Hi!
My academic or theoretical vocabulary isn’t extensive, so please excuse any lack of terminology on my part. Please point the correct terminology out to me, I’m more than happy to learn.
I’ve been enjoying and following along with the DiffEqFlux announcement blog post, and have found things absolutely great so far.

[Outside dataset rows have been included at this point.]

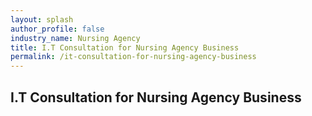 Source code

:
 ```yaml
---
layout: splash 
author_profile: false 
industry_name: Nursing Agency
title: I.T Consultation for Nursing Agency Business
permalink: /it-consultation-for-nursing-agency-business
---
```


## I.T Consultation for Nursing Agency Business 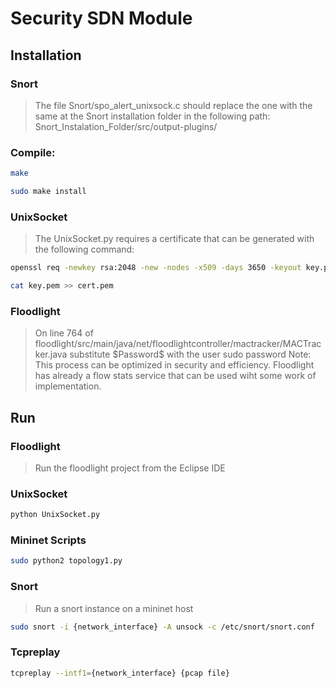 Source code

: # Security SDN Module

## Installation

### Snort

> The file Snort/spo_alert_unixsock.c should replace the one with the same at the Snort installation folder in the following path:
> Snort_Instalation_Folder/src/output-plugins/

### Compile:
```bash
make

sudo make install
```


### UnixSocket

> The UnixSocket.py requires a certificate that can be generated with the following command:
```bash
openssl req -newkey rsa:2048 -new -nodes -x509 -days 3650 -keyout key.pem -out cert.pem

cat key.pem >> cert.pem
```
### Floodlight

> On line 764 of floodlight/src/main/java/net/floodlightcontroller/mactracker/MACTracker.java substitute \$Password\$ with the user sudo password
> Note: This process can be optimized in security and efficiency. Floodlight has already a flow stats service that can be used wiht some work of implementation.

## Run

### Floodlight

> Run the floodlight project from the Eclipse IDE

### UnixSocket
```bash
python UnixSocket.py
```
### Mininet Scripts

```bash
sudo python2 topology1.py
```
### Snort

> Run a snort instance on a mininet host

```bash
sudo snort -i {network_interface} -A unsock -c /etc/snort/snort.conf
```

### Tcpreplay

```bash
tcpreplay --intf1={network_interface} {pcap file}
```
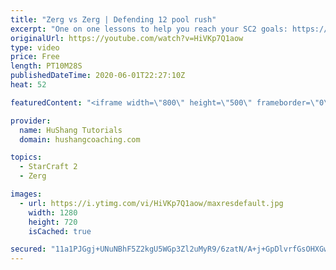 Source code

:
```yaml
---
title: "Zerg vs Zerg | Defending 12 pool rush"
excerpt: "One on one lessons to help you reach your SC2 goals: https://www.hushangcoaching.com ------------------------------------------------------------------------------------------------------- In this guide we take a look at how to defend one of the most infamous \"zerg rushes\" in sc2: the 12 pool. This rush"
originalUrl: https://youtube.com/watch?v=HiVKp7Q1aow
type: video
price: Free
length: PT10M28S
publishedDateTime: 2020-06-01T22:27:10Z
heat: 52

featuredContent: "<iframe width=\"800\" height=\"500\" frameborder=\"0\" src=\"https://www.youtube.com/embed/HiVKp7Q1aow\" allow=\"accelerometer; autoplay; encrypted-media; gyroscope; picture-in-picture\" allowfullscreen></iframe>"

provider:
  name: HuShang Tutorials
  domain: hushangcoaching.com

topics:
  - StarCraft 2
  - Zerg

images:
  - url: https://i.ytimg.com/vi/HiVKp7Q1aow/maxresdefault.jpg
    width: 1280
    height: 720
    isCached: true

secured: "11a1PJGgj+UNuNBhF5Z2kgU5WGp3Zl2uMyR9/6zatN/A+j+GpDlvrfGsOHXGwdEU+qTbKrcYNz/ppg0/UZbyWbaPAmnRLWC6XyEy3zOj0LyEmC0zxAZUIbM3wA+QzhE04K3P+j6wNMnS/QdoAwDatCNKGRISSMkHdJlw7zMQgXiKuuYTayAecHj1Gkln8s+vFR1+GjjLqXzpCm+K0HEGJO+bo74fkjlyL3kfX/icA9HNvT4zK1HhsR8QeInrWsXaoVuYHm/H+VTnyBQHrR/LH89DPrY7kRU2Aw0ajwhRGSjihnjWkW1JcKb7J+kSzQi+NI+qsuBq8Eheb7f5ucXDYkIsUwcqiRNLJxBsM79v2P2NWwFM/Lg6Fb8Q6MpAGoAtjaJh2bd5xz7cKjZ5+lAYLyRtHdzUFnzVwm1H9Hy3/n8=;qdb2lRubYfl5ASHVDrKb6A=="
---
```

Here’s a working example of a simple spring-mass-damper system that I first solve using the regular DifferentialEquations.jl library (in order to find my target values), and then proceed to solve using a Neural ODE (as per the blog post):
using DifferentialEquations
using Flux, DiffEqFlux
# The system I'm trying to solve
function msd_system(du, u, p, t)
m, k, c = p # Mass, spring, damper
g = 9.81
du[1] = u[2] # x = ẋ
du[2] = (-g*m - k*u[1] - c*u[2])/m
end
# Parameters
m = 1
k = 5
c = 1
p = [m, k ,c]
u0 = Float32[1., 0.]
tspan = (0., 4.)
ts = range(0., 4., length=300)
prob = ODEProblem(msd_system, u0, tspan, p)

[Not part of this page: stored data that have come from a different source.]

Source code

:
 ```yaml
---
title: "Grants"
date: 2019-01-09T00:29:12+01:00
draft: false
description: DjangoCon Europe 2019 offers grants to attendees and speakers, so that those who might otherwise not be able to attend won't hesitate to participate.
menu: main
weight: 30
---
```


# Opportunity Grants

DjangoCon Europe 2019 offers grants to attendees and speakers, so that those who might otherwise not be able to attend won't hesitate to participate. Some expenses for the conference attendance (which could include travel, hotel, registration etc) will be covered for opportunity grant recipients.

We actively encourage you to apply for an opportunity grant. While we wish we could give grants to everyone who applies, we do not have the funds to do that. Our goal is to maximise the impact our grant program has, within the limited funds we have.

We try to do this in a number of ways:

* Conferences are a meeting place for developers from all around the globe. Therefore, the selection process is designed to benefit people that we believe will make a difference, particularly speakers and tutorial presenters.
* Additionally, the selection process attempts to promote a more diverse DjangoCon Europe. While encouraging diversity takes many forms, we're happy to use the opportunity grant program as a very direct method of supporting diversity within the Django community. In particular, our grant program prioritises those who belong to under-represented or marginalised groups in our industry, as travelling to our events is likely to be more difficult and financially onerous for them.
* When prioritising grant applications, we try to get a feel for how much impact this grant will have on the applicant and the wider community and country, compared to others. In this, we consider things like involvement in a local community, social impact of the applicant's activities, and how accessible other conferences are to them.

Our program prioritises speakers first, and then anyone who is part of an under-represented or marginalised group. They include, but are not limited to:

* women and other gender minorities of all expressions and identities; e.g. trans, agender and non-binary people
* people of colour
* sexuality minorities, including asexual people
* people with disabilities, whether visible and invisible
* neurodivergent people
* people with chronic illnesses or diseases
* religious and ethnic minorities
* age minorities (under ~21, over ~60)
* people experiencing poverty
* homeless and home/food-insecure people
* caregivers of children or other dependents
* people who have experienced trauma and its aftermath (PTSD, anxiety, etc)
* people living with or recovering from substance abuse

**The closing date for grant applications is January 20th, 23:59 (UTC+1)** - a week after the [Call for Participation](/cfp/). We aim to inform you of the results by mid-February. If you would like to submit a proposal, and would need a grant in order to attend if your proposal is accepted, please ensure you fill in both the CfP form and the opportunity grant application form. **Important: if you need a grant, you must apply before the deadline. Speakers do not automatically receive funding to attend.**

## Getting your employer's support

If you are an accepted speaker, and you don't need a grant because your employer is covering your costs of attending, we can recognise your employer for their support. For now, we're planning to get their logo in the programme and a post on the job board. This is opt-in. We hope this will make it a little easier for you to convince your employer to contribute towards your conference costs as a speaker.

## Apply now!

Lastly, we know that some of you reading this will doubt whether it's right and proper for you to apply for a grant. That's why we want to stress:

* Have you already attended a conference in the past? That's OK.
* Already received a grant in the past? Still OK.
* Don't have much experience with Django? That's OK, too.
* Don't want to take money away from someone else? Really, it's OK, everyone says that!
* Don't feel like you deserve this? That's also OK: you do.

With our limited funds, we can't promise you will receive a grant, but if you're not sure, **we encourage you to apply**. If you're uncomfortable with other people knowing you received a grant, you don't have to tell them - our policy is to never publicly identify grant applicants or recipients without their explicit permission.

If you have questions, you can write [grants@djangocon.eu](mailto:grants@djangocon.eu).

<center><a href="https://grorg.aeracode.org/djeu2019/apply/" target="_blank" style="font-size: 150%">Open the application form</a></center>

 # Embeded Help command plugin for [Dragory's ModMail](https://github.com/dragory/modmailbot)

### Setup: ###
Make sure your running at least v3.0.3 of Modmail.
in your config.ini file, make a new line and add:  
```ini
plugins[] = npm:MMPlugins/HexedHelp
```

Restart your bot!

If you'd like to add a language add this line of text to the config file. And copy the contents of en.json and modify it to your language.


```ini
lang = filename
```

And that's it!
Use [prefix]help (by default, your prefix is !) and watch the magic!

sol = solve(prob, Tsit5(), saveat=ts);
# ODE Neural Network
dudt = Chain(
Dense(2, 50, swish),
Dense(50, 2)
)
ps = Flux.params(dudt);
n_ode = x-> neural_ode(dudt, x, tspan, Tsit5(), saveat=ts)
function predict_n_ode()
n_ode(u0)
end
loss_n_ode() = sum(abs, sol .- predict_n_ode())
# Callback
cb = function()
display(loss_n_ode())
end
# Training
data = Iterators.repeated((), 1000)
opt = ADAM()
cb() # Test call
Flux.train!(loss_n_ode, ps, data, opt, cb=Flux.throttle(cb, 1))

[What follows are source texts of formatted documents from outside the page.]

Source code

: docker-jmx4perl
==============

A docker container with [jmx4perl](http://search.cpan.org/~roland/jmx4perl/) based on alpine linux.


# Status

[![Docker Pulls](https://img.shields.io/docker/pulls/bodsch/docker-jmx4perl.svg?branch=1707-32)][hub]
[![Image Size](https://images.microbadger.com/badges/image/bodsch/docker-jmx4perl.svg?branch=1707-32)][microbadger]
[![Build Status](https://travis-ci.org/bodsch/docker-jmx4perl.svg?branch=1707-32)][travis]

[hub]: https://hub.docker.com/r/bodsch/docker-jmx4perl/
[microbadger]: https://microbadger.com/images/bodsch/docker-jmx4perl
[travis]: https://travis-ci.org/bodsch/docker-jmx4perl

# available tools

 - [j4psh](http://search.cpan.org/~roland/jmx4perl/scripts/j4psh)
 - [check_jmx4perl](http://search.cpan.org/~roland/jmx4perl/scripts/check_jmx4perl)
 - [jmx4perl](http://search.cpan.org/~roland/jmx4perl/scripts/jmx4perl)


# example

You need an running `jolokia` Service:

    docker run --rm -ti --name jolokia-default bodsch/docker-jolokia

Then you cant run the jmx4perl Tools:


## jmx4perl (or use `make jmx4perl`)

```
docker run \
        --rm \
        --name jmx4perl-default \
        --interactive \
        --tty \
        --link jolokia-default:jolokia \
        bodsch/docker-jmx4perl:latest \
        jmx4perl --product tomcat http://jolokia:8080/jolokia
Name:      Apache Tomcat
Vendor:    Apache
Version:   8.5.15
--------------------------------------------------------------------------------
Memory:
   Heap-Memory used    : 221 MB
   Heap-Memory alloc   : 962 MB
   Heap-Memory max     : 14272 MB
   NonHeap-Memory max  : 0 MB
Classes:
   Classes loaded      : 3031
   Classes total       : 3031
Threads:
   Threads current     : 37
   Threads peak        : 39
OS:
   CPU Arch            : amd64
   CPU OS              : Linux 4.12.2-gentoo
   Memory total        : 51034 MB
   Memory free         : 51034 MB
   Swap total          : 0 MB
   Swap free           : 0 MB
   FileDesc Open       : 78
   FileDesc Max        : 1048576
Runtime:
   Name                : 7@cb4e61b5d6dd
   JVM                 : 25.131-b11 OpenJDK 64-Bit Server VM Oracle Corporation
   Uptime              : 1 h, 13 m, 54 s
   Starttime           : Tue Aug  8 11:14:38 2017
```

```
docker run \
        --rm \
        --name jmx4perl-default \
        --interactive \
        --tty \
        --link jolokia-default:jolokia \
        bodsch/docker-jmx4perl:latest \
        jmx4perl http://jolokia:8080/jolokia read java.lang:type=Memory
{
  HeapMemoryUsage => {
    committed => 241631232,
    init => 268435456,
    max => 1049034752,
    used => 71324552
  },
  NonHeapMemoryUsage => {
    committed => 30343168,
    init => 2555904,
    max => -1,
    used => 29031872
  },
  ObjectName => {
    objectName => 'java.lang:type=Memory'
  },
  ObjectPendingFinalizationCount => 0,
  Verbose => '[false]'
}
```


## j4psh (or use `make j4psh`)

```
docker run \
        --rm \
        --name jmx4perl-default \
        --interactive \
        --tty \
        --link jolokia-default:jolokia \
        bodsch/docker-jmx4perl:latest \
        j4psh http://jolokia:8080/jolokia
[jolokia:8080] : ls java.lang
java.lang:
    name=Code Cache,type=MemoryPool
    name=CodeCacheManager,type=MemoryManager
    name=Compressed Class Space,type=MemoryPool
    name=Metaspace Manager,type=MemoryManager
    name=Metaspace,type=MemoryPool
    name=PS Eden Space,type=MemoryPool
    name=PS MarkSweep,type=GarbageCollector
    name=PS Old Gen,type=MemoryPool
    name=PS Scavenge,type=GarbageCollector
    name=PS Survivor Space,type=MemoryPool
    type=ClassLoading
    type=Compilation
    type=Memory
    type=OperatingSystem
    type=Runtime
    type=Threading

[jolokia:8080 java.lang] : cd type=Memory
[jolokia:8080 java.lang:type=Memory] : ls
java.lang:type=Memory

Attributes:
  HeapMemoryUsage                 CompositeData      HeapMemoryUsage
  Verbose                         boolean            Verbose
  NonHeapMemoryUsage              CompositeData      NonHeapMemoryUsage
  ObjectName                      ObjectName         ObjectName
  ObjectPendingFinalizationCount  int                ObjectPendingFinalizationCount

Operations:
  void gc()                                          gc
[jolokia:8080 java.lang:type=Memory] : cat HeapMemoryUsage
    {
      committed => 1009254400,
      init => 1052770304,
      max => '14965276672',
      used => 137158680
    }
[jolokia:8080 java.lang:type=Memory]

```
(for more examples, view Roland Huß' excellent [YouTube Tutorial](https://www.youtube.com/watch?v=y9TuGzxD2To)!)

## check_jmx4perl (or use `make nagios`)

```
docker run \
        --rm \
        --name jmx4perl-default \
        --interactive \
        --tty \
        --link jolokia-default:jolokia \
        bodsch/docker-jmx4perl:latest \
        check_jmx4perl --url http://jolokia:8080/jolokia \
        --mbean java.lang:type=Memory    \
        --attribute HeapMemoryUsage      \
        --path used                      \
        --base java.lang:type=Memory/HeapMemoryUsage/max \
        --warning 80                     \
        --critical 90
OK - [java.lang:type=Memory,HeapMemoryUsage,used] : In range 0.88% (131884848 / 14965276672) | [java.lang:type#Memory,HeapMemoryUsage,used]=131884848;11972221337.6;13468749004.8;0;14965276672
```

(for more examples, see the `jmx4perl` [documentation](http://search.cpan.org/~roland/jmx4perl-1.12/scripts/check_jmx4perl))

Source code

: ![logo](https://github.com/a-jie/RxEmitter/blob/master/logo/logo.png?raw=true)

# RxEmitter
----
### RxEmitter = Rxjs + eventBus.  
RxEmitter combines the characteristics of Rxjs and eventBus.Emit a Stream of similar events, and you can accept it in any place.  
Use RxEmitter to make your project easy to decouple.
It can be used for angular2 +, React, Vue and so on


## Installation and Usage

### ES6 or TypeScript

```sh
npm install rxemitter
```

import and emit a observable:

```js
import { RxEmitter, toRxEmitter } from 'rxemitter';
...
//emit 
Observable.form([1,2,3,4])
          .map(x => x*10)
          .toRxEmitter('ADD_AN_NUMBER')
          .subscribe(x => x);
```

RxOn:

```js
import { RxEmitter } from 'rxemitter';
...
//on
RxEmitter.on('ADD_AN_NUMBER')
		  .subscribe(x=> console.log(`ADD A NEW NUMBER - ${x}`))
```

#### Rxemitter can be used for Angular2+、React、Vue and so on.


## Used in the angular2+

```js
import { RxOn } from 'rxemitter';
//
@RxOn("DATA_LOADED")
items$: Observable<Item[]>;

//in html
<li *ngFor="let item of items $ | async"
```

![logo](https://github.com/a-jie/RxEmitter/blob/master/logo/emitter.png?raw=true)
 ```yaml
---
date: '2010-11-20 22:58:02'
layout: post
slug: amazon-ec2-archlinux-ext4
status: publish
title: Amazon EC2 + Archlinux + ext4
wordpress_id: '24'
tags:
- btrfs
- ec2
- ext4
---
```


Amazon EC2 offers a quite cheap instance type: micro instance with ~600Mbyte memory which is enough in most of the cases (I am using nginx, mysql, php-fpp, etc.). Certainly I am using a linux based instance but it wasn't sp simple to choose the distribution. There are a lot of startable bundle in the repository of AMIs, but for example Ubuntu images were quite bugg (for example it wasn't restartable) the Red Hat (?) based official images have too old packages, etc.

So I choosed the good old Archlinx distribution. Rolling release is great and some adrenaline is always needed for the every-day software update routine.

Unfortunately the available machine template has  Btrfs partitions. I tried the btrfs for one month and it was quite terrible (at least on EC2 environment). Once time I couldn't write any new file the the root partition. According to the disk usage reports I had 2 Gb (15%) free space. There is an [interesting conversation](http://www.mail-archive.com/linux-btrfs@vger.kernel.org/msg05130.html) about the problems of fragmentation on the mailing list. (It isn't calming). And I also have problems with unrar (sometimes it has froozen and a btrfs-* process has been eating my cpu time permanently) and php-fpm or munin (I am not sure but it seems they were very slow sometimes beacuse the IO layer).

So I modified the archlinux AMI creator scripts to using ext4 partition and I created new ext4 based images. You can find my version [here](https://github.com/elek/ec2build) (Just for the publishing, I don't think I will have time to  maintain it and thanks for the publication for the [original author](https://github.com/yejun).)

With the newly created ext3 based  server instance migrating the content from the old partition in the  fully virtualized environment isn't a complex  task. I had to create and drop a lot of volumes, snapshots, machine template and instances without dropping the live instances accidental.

This works perfectly, as expected.
The problem: Let’s modify the original spring-mass-damper system to include a time-dependent acceleration (eg. someone has decided to poke the mass — F_acc(t)). Our system then becomes:
# Modified system
function msd_system_modified(du, u, p, t)
m, k, c, F_acc = p # Mass, spring, damper, Force function
g = 9.81
du[1] = u[2] # x = ẋ
du[2] = (F_acc(t) - g*m - k*u[1] - c*u[2])/m # Modified
end
Here, our regular ODE solver will still succeed without complaint. However, our Neural ODE (which only receives the current state, u
, and returns the derivative du
, will not be able to learn how to model this time-dependent force, since it is blissfully unaware of t
.
I’d like to be able to do something along the following:
model = Chain(
Dense(3, 50, swish), # <-- (u[1], u[2], t), for example
Dense(50, 2)
)
where I have an additional input parameter that I can use to pass in instantaneous values of t
.
I’ve had success implementing something like this with the Python HIPS/Autograd project, where you have a little more fine-grained control over where parameters go, but as a very recent newcomer to Julia (nor an expert in automatic differentiation) I’m a bit lost how I could do something similar using DiffEqFlux.jl.
Any help or pointers in the right direction? Thanks!